Part of the reason for this is the so-called “resource curse” which occurs when a poor country fails to move beyond dependence on natural resources and ends up with small elites controlling resource rents.

“Nigeria provides a sad example of a country that squandered much of its oil wealth through corruption. Angola stands out as an example of “Dutch disease”, which describes the process of soaring price levels crowding out the non-resource economy. Equatorial Guinea has a per capita income level on a par with the European Union (EU), but because of extreme inequality most of its people continue to live in abject poverty,” the report says.

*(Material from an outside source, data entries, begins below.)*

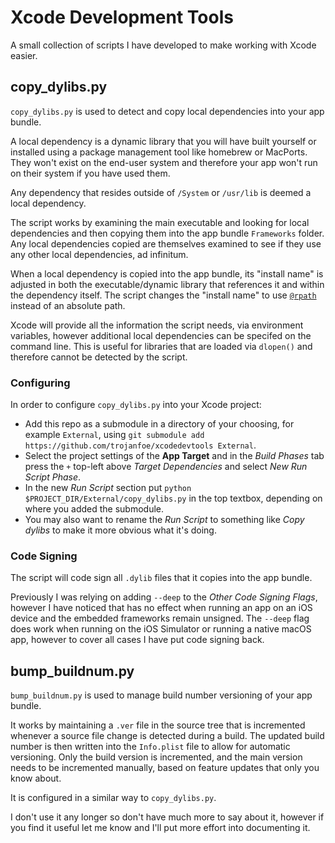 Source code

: # Xcode Development Tools

A small collection of scripts I have developed to make working with Xcode easier.

## copy_dylibs.py
`copy_dylibs.py` is used to detect and copy local dependencies into your app bundle.

A local dependency is a dynamic library that you will have built yourself or installed using a package management tool like homebrew or MacPorts.  They won't exist on the end-user system and therefore your app won't run on their system if you have used them.

Any dependency that resides outside of `/System` or `/usr/lib` is deemed a local dependency.

The script works by examining the main executable and looking for local dependencies and then copying them into the app bundle `Frameworks` folder.  Any local dependencies copied are themselves examined to see if they use any other local dependencies, ad infinitum.

When a local dependency is copied into the app bundle, its "install name" is adjusted in both the executable/dynamic library that references it and within the dependency itself.  The script changes the "install name" to use [`@rpath`](https://developer.apple.com/library/archive/documentation/DeveloperTools/Conceptual/DynamicLibraries/100-Articles/RunpathDependentLibraries.html) instead of an absolute path.

Xcode will provide all the information the script needs, via environment variables, however additional local dependencies can be specifed on the command line. This is useful for libraries that are loaded via `dlopen()` and therefore cannot be detected by the script.


### Configuring
In order to configure `copy_dylibs.py` into your Xcode project:

- Add this repo as a submodule in a directory of your choosing, for example `External`, using `git submodule add https://github.com/trojanfoe/xcodedevtools External`.
- Select the project settings of the **App Target** and in the *Build Phases* tab press the `+` top-left above *Target Dependencies* and select *New Run Script Phase*.
- In the new *Run Script* section put `python $PROJECT_DIR/External/copy_dylibs.py` in the top textbox, depending on where you added the submodule.
- You may also want to rename the *Run Script* to something like *Copy dylibs* to make it more obvious what it's doing.


### Code Signing
The script will code sign all `.dylib` files that it copies into the app bundle.

Previously I was relying on adding `--deep` to the *Other Code Signing Flags*, however I have noticed that has no effect when running an app on an iOS device and the embedded frameworks remain unsigned.  The `--deep` flag does work when running on the iOS Simulator or running a native macOS app, however to cover all cases I have put code signing back.

## bump_buildnum.py
`bump_buildnum.py` is used to manage build number versioning of your app bundle.

It works by maintaining a `.ver` file in the source tree that is incremented whenever a source file change is detected during a build.  The updated build number is then written into the `Info.plist` file to allow for automatic versioning.  Only the build version is incremented, and the main version needs to be incremented manually, based on feature updates that only you know about.

It is configured in a similar way to `copy_dylibs.py`.

I don't use it any longer so don't have much more to say about it, however if you find it useful let me know and I'll put more effort into documenting it.
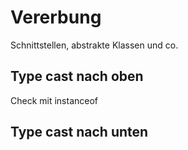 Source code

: # Vererbung 

Schnittstellen, abstrakte Klassen und co. 

## Type cast nach oben 

Check mit instanceof

## Type cast nach unten  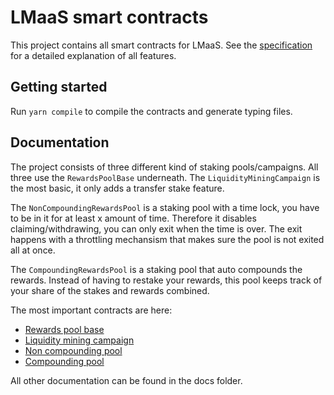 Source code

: # LMaaS smart contracts

This project contains all smart contracts for LMaaS.
See the [specification](https://drive.google.com/file/d/16P_bKT26j9FsLWzWsdLISOnpMUZ5I2ue/view?usp=sharing) for a detailed explanation of all features.

## Getting started

Run `yarn compile` to compile the contracts and generate typing files.

## Documentation

The project consists of three different kind of staking pools/campaigns. All three use the `RewardsPoolBase` underneath. The `LiquidityMiningCampaign` is the most basic, it only adds a transfer stake feature.

The `NonCompoundingRewardsPool` is a staking pool with a time lock, you have to be in it for at least x amount of time. Therefore it disables claiming/withdrawing, you can only exit when the time is over. The exit happens with a throttling mechansism that makes sure the pool is not exited all at once.

The `CompoundingRewardsPool` is a staking pool that auto compounds the rewards. Instead of having to restake your rewards, this pool keeps track of your share of the stakes and rewards combined.

The most important contracts are here:

- [Rewards pool base](docs/RewardsPoolBase.md)
- [Liquidity mining campaign](docs/LiquidityMiningCampaign.md)
- [Non compounding pool](docs/V2/NonCompoundingRewardsPool.md)
- [Compounding pool](docs/V2/CompoundingRewardsPoolStaker.md)

All other documentation can be found in the docs folder.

According to the research, these issues are often magnified by governments failing to properly manage the volatility inherent in high commodity prices.

“Cross-country comparison shows that controlling for volatility can eliminate most of the negative effects of natural-resources … However, dependence on natural resources acted as a brake on financial sector development and the relationship between the share of natural resources in GDP and the lack of access to finance across African countries remains positive,” the report notes.

Further exacerbating the issue is a lack of transparency and high levels of “rent seeking”.

“Research has shown that countries where non-competitive bidding and non-transparent contracting procedures exist are likely to face a large “corruption premium” on capital-intensive projects. Public investment in those countries is typically larger than average, but expenditures for maintaining public capital are extraordinarily low, which obviously undermines the efficiency of the investments.”

Adding, “In the same vein, revenues from natural resources can break the accountability link between government and citizens when governments can rely exclusively on such revenues without the need for any further tax collection from citizens. Consequently, the institutional environment will develop to ensure the government’s power, not prosperity and common rights for all.”